#### Exercise prompt:
In the entries below, find the lines that contain the word "资料来源" and copy them.

Items from a data source:
--
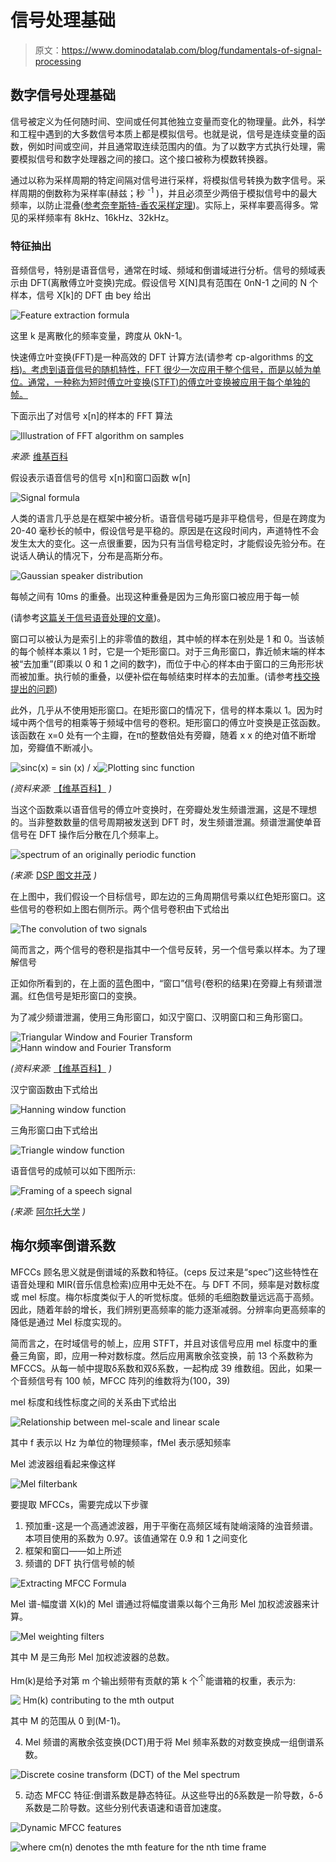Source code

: # 信号处理基础

> 原文：<https://www.dominodatalab.com/blog/fundamentals-of-signal-processing>

## 数字信号处理基础

信号被定义为任何随时间、空间或任何其他独立变量而变化的物理量。此外，科学和工程中遇到的大多数信号本质上都是模拟信号。也就是说，信号是连续变量的函数，例如时间或空间，并且通常取连续范围内的值。为了以数字方式执行处理，需要模拟信号和数字处理器之间的接口。这个接口被称为模数转换器。

通过以称为采样周期的特定间隔对信号进行采样，将模拟信号转换为数字信号。采样周期的倒数称为采样率(赫兹；秒 <sup>-1</sup> )，并且必须至少两倍于模拟信号中的最大频率，以防止混叠([参考奈奎斯特-香农采样定理](https://en.wikipedia.org/wiki/Nyquist%E2%80%93Shannon_sampling_theorem))。实际上，采样率要高得多。常见的采样频率有 8kHz、16kHz、32kHz。

### 特征抽出

音频信号，特别是语音信号，通常在时域、频域和倒谱域进行分析。信号的频域表示由 DFT(离散傅立叶变换)完成。假设信号 X[N]具有范围在 0nN-1 之间的 N 个样本，信号 X[k]的 DFT 由 bey 给出

![Feature extraction formula](img/3c6eceabe81da8b2d07e26039322f34d.png)

这里 k 是离散化的频率变量，跨度从 0kN-1。

快速傅立叶变换(FFT)是一种高效的 DFT 计算方法(请参考 cp-algorithms 的[文档)。考虑到语音信号的随机特性，FFT 很少一次应用于整个信号，而是以帧为单位。通常，一种称为短时傅立叶变换(STFT)的傅立叶变换被应用于每个单独的帧。](https://cp-algorithms.com/algebra/fft.html)

下面示出了对信号 x[n]的样本的 FFT 算法

![Illustration of FFT algorithm on samples](img/eb17fb5bc6c85fe79962137911e84136.png)

*来源:* [维基百科](https://en.wikipedia.org/wiki/Fast_Fourier_transform)

假设表示语音信号的信号 x[n]和窗口函数 w[n]

![Signal formula](img/c835c877091609f5d6429c0531239059.png)

人类的语言几乎总是在框架中被分析。语音信号碰巧是非平稳信号，但是在跨度为 20-40 毫秒长的帧中，假设信号是平稳的。原因是在这段时间内，声道特性不会发生太大的变化。这一点很重要，因为只有当信号稳定时，才能假设先验分布。在说话人确认的情况下，分布是高斯分布。

![Gaussian speaker distribution](img/2d96299cd3976d84a9ba9f01633919e8.png)

每帧之间有 10ms 的重叠。出现这种重叠是因为三角形窗口被应用于每一帧

(请参考[这篇关于信号语音处理的文章](https://www.programmersought.com/article/65024126639/))。

窗口可以被认为是索引上的非零值的数组，其中帧的样本在别处是 1 和 0。当该帧的每个帧样本乘以 1 时，它是一个矩形窗口。对于三角形窗口，靠近帧末端的样本被“去加重”(即乘以 0 和 1 之间的数字)，而位于中心的样本由于窗口的三角形形状而被加重。执行帧的重叠，以便补偿在每帧结束时样本的去加重。(请参考[栈交换提出的问题](https://dsp.stackexchange.com/questions/36509/why-is-each-window-frame-overlapping))

此外，几乎从不使用矩形窗口。在矩形窗口的情况下，信号的样本乘以 1。因为时域中两个信号的相乘等于频域中信号的卷积。矩形窗口的傅立叶变换是正弦函数。该函数在 x=0 处有一个主瓣，在π的整数倍处有旁瓣，随着 x x 的绝对值不断增加，旁瓣值不断减小。

![sinc(x) = sin (x) / x](img/bee6bcd849c830bda966c5e9d5186741.png)![Plotting sinc function](img/5a4ca2f6546acbf2a07f8aee07711dd5.png)

*(资料来源:* [【维基百科】](https://en.wikipedia.org/wiki/Sinc_function) *)*

当这个函数乘以语音信号的傅立叶变换时，在旁瓣处发生频谱泄漏，这是不理想的。当非整数数量的信号周期被发送到 DFT 时，发生频谱泄漏。频谱泄漏使单音信号在 DFT 操作后分散在几个频率上。

![spectrum of an originally periodic function](img/0f8a6ae63197d687a950f650e75efc09.png)

*(来源:* [DSP 图文并茂](https://dspillustrations.com/pages/posts/misc/spectral-leakage-zero-padding-and-frequency-resolution.html) *)*

在上图中，我们假设一个目标信号，即左边的三角周期信号乘以红色矩形窗口。这些信号的卷积如上图右侧所示。两个信号卷积由下式给出

![The convolution of two signals](img/bcfa01a3e16ef68b6a84dbd4639ff165.png)

简而言之，两个信号的卷积是指其中一个信号反转，另一个信号乘以样本。为了理解信号

正如你所看到的，在上面的蓝色图中，“窗口”信号(卷积的结果)在旁瓣上有频谱泄漏。红色信号是矩形窗口的变换。

为了减少频谱泄漏，使用三角形窗口，如汉宁窗口、汉明窗口和三角形窗口。

![Triangular Window and Fourier Transform](img/1d4d3af8cee9086ecc95e226ca8f66fe.png)![Hann window and Fourier Transform](img/e8e5e5ee5c7b4a4952ad48f4ecd0ad61.png)

*(资料来源:* [【维基百科】](https://en.wikipedia.org/wiki/Window_function) *)*

汉宁窗函数由下式给出

![Hanning window function](img/d5fb0647d9b97c8d609f231222154ce9.png)

三角形窗口由下式给出

![Triangle window function](img/f7843c8f1f534b0d3601030d616e86a2.png)

语音信号的成帧可以如下图所示:

![Framing of a speech signal](img/c23b9ced56bc80c881a39456b11cf758.png)

*(来源:* [阿尔托大学](https://wiki.aalto.fi/display/ITSP/Windowing) *)*

## 梅尔频率倒谱系数

MFCCs 顾名思义就是倒谱域的系数和特征。(ceps 反过来是“spec”)这些特性在语音处理和 MIR(音乐信息检索)应用中无处不在。与 DFT 不同，频率是对数标度或 mel 标度。梅尔标度类似于人的听觉标度。低频的毛细胞数量远远高于高频。因此，随着年龄的增长，我们辨别更高频率的能力逐渐减弱。分辨率向更高频率的降低是通过 Mel 标度实现的。

简而言之，在时域信号的帧上，应用 STFT，并且对该信号应用 mel 标度中的重叠三角窗，即，应用一种对数标度。然后应用离散余弦变换，前 13 个系数称为 MFCCS。从每一帧中提取δ系数和双δ系数，一起构成 39 维数组。因此，如果一个音频信号有 100 帧，MFCC 阵列的维数将为(100，39)

mel 标度和线性标度之间的关系由下式给出

![Relationship between mel-scale and linear scale](img/d20531cdb024bdb4aceab35be4e49344.png)

其中 f 表示以 Hz 为单位的物理频率，fMel 表示感知频率

Mel 滤波器组看起来像这样

![Mel filterbank](img/c1ab79128c85cd16331b885d85b81033.png)

要提取 MFCCs，需要完成以下步骤

1.  预加重-这是一个高通滤波器，用于平衡在高频区域有陡峭滚降的浊音频谱。本项目使用的系数为 0.97。该值通常在 0.9 和 1 之间变化
2.  框架和窗口——如上所述
3.  频谱的 DFT 执行信号帧的帧

![Extracting MFCC Formula](img/331d1ad9d01cb40acb95dcdad9861ff8.png)

Mel 谱-幅度谱 X(k)的 Mel 谱通过将幅度谱乘以每个三角形 Mel 加权滤波器来计算。

![Mel weighting filters](img/2f7fae34fca934ed9a4c3af06bd64ef5.png)

其中 M 是三角形 Mel 加权滤波器的总数。

Hm(k)是给予对第 m 个输出频带有贡献的第 k 个<sup>个</sup>能谱箱的权重，表示为:

![ Hm(k) contributing to the mth output](img/da8b66d8352a93a8b2a10ccb27bb2975.png)

其中 M 的范围从 0 到(M-1)。

4.  Mel 频谱的离散余弦变换(DCT)用于将 Mel 频率系数的对数变换成一组倒谱系数。

![Discrete cosine transform (DCT) of the Mel spectrum](img/c17a7b91ce6a94580c1af6237f900b9e.png)

5.  动态 MFCC 特征:倒谱系数是静态特征。从这些导出的δ系数是一阶导数，δ-δ系数是二阶导数。这些分别代表语速和语音加速度。

![Dynamic MFCC features](img/8b3abf0fa932be020ed5d4277a5cfc58.png)

![where cm(n) denotes the mth feature for the nth time frame](img/e1325d4e5415feee17930243b16ebfb7.png)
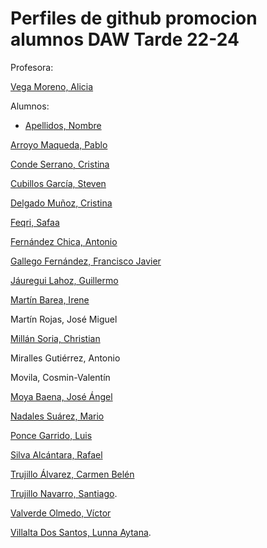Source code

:  
# Perfiles de github promocion alumnos DAW Tarde 22-24
Profesora:

[Vega Moreno, Alicia](https://github.com/AVegMor)

Alumnos:

* [Apellidos, Nombre](https://github.com/username)
  
[Arroyo Maqueda, Pablo](https://github.com/pawx10)

[Conde Serrano, Cristina](https://github.com/CrisConSer)

[Cubillos García, Steven](https://github.com/StevenCubillos22)

[Delgado Muñoz, Cristina](https://github.com/CrisDelgado99)

[Feqri, Safaa](https://github.com/Safaafeqri89)

[Fernández Chica, Antonio](https://github.com/Aerog12)

[Gallego Fernández, Francisco Javier](https://github.com/JaviGalFer)

[Jáuregui Lahoz, Guillermo](https://github.com/Guisseee)

[Martín Barea, Irene](https://github.com/IreneMB2001)

Martín Rojas, José Miguel

[Millán Soria, Christian](https://github.com/cmilsor245)

Miralles Gutiérrez, Antonio

Movila, Cosmin-Valentín

[Moya Baena, José Ángel](https://github.com/ArkanMB) 

[Nadales Suárez, Mario](https://github.com/MarioNadales)

[Ponce Garrido, Luis](https://github.com/luis6928)

[Silva Alcántara, Rafael](https://github.com/RafaelSilva27)

[Trujillo Álvarez, Carmen Belén](https://github.com/CarmenTrual)

[Trujillo Navarro, Santiago](https://github.com/SantiTru).

[Valverde Olmedo, Víctor](https://github.com/Victor01val)

[Villalta Dos Santos, Lunna Aytana](https://github.com/lvildos).




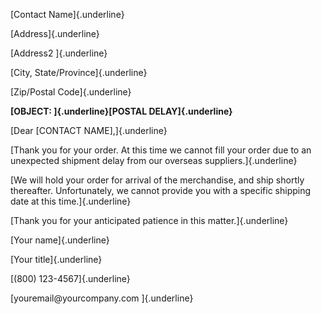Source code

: [Contact Name]{.underline}

[Address]{.underline}

[Address2 ]{.underline}

[City, State/Province]{.underline}

[Zip/Postal Code]{.underline}

**[OBJECT: ]{.underline}[POSTAL DELAY]{.underline}**

[Dear \[CONTACT NAME\],]{.underline}

[Thank you for your order. At this time we cannot fill your order due to
an unexpected shipment delay from our overseas suppliers.]{.underline}

[We will hold your order for arrival of the merchandise, and ship
shortly thereafter. Unfortunately, we cannot provide you with a specific
shipping date at this time.]{.underline}

[Thank you for your anticipated patience in this matter.]{.underline}

[Your name]{.underline}

[Your title]{.underline}

[(800) 123-4567]{.underline}

[youremail\@yourcompany.com ]{.underline}
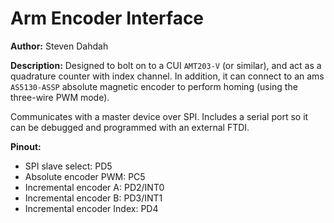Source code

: # Arm Encoder Interface

__Author:__ Steven Dahdah

__Description:__ Designed to bolt on to a CUI `AMT203-V` (or similar), and act as a quadrature counter with index channel. In addition, it can connect to an ams `AS5130-ASSP` absolute magnetic encoder to perform homing (using the three-wire PWM mode).

Communicates with a master device over SPI. Includes a serial port so it can be debugged and programmed with an external FTDI.

__Pinout:__
- SPI slave select: PD5
- Absolute encoder PWM: PC5
- Incremental encoder A: PD2/INT0
- Incremental encoder B: PD3/INT1
- Incremental encoder Index: PD4
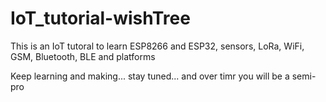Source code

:# IoT_tutorial-wishTree
This is an IoT tutoral to learn ESP8266 and ESP32, sensors, LoRa, WiFi, GSM, Bluetooth, BLE and platforms

Keep learning and making... stay tuned... and over timr you will be a semi-pro
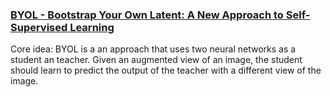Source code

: ### [BYOL - Bootstrap Your Own Latent: A New Approach to Self-Supervised Learning](https://arxiv.org/pdf/2006.07733.pdf)

Core idea: BYOL is a an approach that uses two neural networks as a student an teacher. 
Given an augmented view of an image, the student should learn to predict the output of the teacher with a different view of the image.

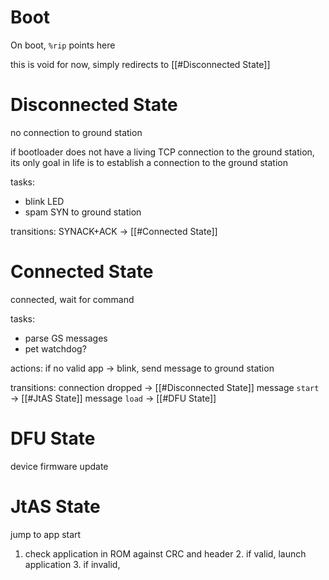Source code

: # Boot
On boot, `%rip` points here

this is void for now, simply redirects to [[#Disconnected State]]

# Disconnected State
no connection to ground station

if bootloader does not have a living TCP connection to the ground station, its only goal in life is to establish a connection to the ground station 

tasks:
- blink LED
- spam SYN to ground station

transitions:
	SYNACK+ACK → [[#Connected State]]
# Connected State

connected, wait for command

tasks:
- parse GS messages
- pet watchdog?

actions:
if no valid app → blink, send message to ground station


transitions:
	connection dropped → [[#Disconnected State]]
	message `start` → [[#JtAS State]]
	message `load` → [[#DFU State]]
# DFU State
device firmware update



# JtAS State
jump to app start

1. check application in ROM against CRC and header
	2. if valid, launch application
	3. if invalid, 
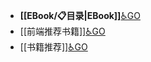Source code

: - **[[EBook/📋目录|EBook]]**[♿GO](./EBook/📋目录.md)
- [[前端推荐书籍]][♿GO](./前端推荐书籍.md.md)
- [[书籍推荐]][♿GO](./书籍推荐.md.md)
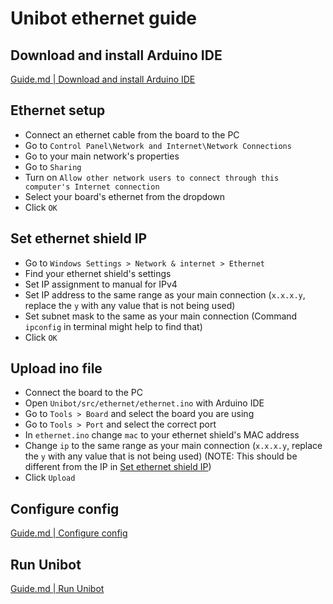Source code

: # Unibot ethernet guide

## Download and install Arduino IDE
[Guide.md | Download and install Arduino IDE](Guide.md#download-and-install-arduino-ide)

## Ethernet setup
- Connect an ethernet cable from the board to the PC
- Go to `Control Panel\Network and Internet\Network Connections`
- Go to your main network's properties
- Go to `Sharing`
- Turn on `Allow other network users to connect through this computer's Internet connection`
- Select your board's ethernet from the dropdown
- Click `OK`

## Set ethernet shield IP
- Go to `Windows Settings > Network & internet > Ethernet`
- Find your ethernet shield's settings
- Set IP assignment to manual for IPv4
- Set IP address to the same range as your main connection (`x.x.x.y`, replace the `y` with any value that is not being used)
- Set subnet mask to the same as your main connection (Command `ipconfig` in terminal might help to find that)
- Click `OK`

## Upload ino file
- Connect the board to the PC
- Open `Unibot/src/ethernet/ethernet.ino` with Arduino IDE
- Go to `Tools > Board` and select the board you are using 
- Go to `Tools > Port` and select the correct port
- In `ethernet.ino` change `mac` to your ethernet shield's MAC address
- Change `ip` to the same range as your main connection (`x.x.x.y`, replace the `y` with any value that is not being used) (NOTE: This should be different from the IP in [Set ethernet shield IP](#set-ethernet-shield-ip))
- Click `Upload`

## Configure config
[Guide.md | Configure config](Guide.md#configure-config)

## Run Unibot
[Guide.md | Run Unibot](Guide.md#run-unibot)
--
#### Answer for this exercise:
*(资料来源:* [【维基百科】](https://en.wikipedia.org/wiki/Sinc_function) *)*
*(资料来源:* [【维基百科】](https://en.wikipedia.org/wiki/Window_function) *)*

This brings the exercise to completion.